Recorded-me reaches off-screen again and pulls over a folder, opening it to show pages dense with text and diagrams.

"Everything you need is here. Patient records showing the real procedures versus what's documented. Technical schematics proving the vaults can write. Financial records showing Keene's offshore accounts where he's been funneling research money. Testimony from Daniel explaining how the technology works. Video evidence of unauthorized procedures."

She sets down the folder and leans close to the camera one more time.

"You have eleven days. Maybe less. Keene will move against you when he's certain you're not under his control anymore. Sarah will help if you ask her right, but be careful—she's been modified too, and I don't know how deep her programming goes. Daniel can be trusted completely. He loves you. You love him. Even if you can't remember it now, that's real."

Her voice breaks on the last word. She takes a shaky breath, composes herself.

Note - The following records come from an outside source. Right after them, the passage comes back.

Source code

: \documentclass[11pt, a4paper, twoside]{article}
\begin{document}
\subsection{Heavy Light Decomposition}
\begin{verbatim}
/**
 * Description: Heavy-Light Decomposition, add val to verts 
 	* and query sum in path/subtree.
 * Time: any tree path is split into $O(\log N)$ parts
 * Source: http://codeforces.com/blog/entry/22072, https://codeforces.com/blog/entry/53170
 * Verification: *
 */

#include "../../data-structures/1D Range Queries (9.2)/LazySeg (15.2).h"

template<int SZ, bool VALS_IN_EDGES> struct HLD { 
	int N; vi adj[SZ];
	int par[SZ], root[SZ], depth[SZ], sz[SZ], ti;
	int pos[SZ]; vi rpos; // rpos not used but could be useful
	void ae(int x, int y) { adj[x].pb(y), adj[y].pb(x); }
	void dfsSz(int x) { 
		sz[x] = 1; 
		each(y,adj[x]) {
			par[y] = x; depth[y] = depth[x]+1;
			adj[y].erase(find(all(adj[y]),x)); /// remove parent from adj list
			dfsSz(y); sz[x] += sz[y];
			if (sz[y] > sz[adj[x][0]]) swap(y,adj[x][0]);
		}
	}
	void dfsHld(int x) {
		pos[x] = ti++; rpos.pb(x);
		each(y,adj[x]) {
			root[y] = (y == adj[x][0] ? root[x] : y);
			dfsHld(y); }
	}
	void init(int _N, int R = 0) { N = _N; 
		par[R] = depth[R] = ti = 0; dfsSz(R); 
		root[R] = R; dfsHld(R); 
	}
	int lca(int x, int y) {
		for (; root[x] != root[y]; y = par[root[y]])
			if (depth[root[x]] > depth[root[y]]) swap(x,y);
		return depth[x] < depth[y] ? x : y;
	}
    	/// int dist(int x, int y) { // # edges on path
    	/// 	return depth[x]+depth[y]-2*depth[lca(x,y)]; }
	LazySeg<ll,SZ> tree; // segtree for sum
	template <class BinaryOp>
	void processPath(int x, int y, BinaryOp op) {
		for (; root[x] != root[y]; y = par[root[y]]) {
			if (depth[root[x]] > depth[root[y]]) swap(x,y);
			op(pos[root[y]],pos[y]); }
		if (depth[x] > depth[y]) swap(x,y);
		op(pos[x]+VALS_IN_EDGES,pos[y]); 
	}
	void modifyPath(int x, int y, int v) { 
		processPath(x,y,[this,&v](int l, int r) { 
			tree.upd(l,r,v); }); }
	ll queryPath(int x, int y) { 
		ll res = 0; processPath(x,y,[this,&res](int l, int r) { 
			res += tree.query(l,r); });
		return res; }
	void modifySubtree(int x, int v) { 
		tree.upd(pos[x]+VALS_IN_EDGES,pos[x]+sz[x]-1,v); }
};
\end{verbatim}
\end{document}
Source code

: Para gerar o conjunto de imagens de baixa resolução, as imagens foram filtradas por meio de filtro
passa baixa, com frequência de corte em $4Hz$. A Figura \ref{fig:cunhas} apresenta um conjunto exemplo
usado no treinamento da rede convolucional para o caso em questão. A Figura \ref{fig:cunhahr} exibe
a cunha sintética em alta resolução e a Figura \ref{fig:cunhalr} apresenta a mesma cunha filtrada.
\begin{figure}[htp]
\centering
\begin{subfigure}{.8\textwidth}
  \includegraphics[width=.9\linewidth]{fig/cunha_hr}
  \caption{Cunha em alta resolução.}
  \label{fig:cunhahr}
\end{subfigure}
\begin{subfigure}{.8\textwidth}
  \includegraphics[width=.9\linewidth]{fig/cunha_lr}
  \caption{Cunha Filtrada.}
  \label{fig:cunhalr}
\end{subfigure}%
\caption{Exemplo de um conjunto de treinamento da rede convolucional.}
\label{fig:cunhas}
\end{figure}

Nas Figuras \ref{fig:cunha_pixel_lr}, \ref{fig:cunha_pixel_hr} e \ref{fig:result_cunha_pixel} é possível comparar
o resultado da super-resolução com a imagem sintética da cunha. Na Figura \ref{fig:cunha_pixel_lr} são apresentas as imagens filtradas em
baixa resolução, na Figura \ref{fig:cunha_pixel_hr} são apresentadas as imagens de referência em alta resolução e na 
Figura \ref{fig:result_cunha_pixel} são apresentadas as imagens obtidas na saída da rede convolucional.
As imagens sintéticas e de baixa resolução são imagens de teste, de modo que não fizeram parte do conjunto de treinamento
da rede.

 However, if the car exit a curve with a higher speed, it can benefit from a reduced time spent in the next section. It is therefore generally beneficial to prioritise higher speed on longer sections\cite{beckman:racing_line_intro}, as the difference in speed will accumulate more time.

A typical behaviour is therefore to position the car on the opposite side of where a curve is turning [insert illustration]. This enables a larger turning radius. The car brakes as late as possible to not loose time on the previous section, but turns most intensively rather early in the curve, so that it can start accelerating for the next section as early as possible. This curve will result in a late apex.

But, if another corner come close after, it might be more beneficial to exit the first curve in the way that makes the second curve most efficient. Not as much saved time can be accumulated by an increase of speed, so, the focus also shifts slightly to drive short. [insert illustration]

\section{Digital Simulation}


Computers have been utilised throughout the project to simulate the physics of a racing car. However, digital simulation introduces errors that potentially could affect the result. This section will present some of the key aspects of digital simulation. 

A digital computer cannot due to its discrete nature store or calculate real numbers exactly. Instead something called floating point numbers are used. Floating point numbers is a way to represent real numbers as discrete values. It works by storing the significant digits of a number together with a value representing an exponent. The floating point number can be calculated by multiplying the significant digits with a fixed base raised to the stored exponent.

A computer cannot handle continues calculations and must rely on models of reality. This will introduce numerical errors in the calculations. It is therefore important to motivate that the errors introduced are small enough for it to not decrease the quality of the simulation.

"I chose to forget because I needed Keene to believe he won. Because I needed to hide what I know somewhere even a memory scan couldn't find it. And because—" her voice drops to a whisper, "—because I couldn't carry it anymore. Knowing what he did to people. Knowing he was going to do it to me. Knowing that Daniel and I had to stay apart, pretend not to know each other, act like strangers while Keene watched for any sign of continued connection. I couldn't live with that and stay functional. So I chose this."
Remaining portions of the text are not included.